#### [EXERCISE MATERIAL]
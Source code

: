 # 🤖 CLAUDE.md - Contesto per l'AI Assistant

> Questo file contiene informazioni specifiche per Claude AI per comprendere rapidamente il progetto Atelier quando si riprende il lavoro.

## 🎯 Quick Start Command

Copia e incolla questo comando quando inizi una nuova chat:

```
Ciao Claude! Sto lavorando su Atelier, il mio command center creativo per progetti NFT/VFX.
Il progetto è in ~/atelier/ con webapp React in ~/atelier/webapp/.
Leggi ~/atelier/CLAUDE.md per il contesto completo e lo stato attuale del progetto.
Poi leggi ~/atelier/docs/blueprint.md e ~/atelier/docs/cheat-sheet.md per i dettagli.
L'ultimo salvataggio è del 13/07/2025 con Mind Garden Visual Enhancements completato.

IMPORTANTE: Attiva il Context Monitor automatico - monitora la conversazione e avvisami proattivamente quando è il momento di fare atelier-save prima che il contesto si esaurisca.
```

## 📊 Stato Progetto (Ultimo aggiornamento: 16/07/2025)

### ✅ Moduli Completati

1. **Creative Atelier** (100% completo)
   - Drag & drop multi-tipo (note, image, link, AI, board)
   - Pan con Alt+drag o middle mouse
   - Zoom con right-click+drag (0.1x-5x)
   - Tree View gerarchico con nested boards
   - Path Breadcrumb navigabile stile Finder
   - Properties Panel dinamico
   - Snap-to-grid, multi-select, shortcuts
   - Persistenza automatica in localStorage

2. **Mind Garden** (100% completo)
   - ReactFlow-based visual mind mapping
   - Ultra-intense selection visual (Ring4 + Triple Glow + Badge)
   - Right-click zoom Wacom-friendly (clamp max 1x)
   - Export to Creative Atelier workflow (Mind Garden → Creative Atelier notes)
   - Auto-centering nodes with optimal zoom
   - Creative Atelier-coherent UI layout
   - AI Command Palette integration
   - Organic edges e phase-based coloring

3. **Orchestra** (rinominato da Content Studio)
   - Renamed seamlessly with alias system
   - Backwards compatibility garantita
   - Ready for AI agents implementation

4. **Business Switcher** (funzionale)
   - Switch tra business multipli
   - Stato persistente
--
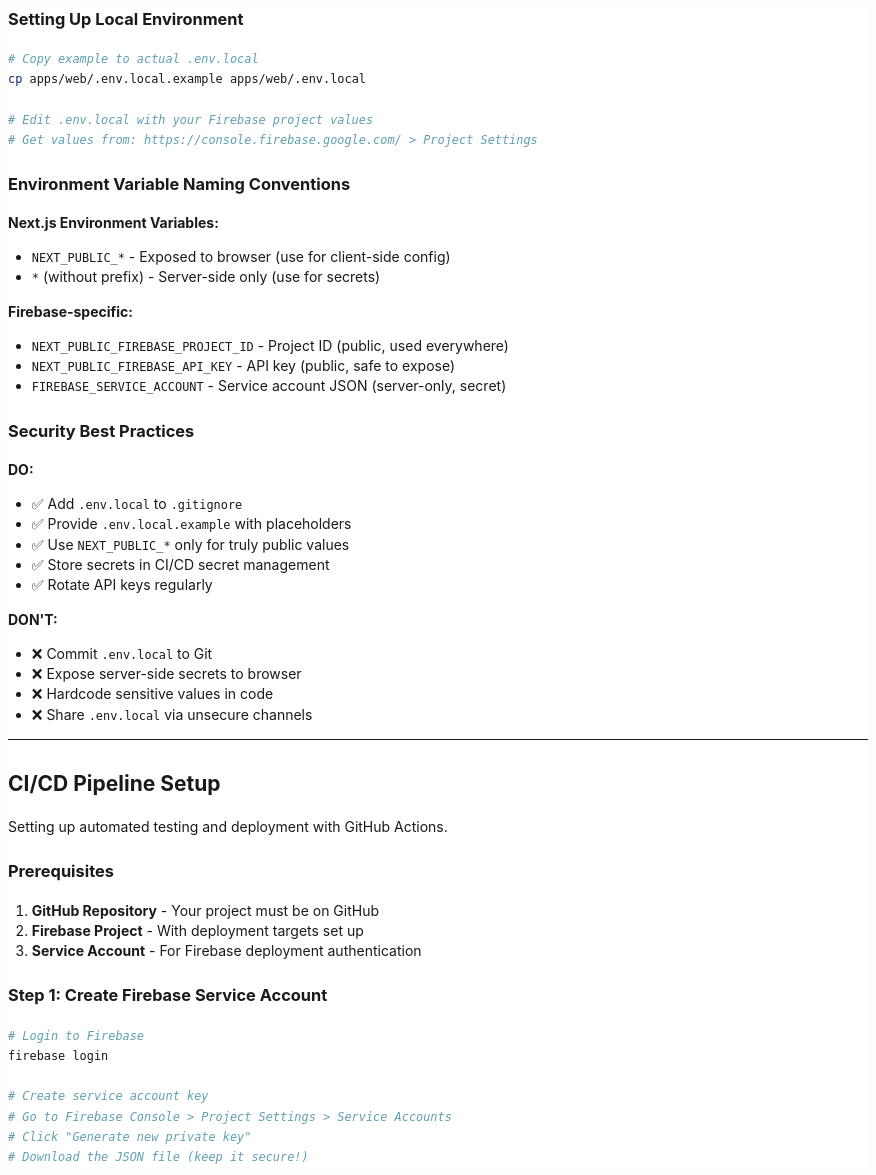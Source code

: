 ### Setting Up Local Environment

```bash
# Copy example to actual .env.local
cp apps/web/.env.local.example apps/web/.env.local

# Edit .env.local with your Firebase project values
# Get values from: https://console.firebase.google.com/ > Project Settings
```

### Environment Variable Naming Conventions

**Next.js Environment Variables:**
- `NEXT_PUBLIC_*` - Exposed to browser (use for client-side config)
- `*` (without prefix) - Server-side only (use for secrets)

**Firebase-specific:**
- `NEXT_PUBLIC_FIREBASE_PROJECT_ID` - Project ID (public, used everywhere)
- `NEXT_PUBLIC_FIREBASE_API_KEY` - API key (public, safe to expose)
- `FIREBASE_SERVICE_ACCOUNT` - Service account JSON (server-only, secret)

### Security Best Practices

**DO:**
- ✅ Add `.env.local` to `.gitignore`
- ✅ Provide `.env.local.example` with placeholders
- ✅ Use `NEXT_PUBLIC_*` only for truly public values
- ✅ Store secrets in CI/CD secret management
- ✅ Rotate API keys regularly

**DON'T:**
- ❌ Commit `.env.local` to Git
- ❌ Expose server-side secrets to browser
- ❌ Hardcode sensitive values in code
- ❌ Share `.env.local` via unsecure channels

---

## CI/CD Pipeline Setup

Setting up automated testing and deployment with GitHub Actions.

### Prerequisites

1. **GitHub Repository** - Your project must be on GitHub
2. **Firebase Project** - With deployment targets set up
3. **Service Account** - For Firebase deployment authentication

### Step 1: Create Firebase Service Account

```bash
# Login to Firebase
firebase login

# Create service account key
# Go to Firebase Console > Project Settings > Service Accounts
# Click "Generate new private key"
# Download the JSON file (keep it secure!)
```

#### [PROBLEM STATEMENT]
Please make an exact copy of the lines above from the line with "- Creative Atelier-coherent UI layout" through the line with "- Stato persistente", both ends included.

#### [WRITTEN RESPONSE]
   - Creative Atelier-coherent UI layout
   - AI Command Palette integration
   - Organic edges e phase-based coloring

3. **Orchestra** (rinominato da Content Studio)
   - Renamed seamlessly with alias system
   - Backwards compatibility garantita
   - Ready for AI agents implementation

4. **Business Switcher** (funzionale)
   - Switch tra business multipli
   - Stato persistente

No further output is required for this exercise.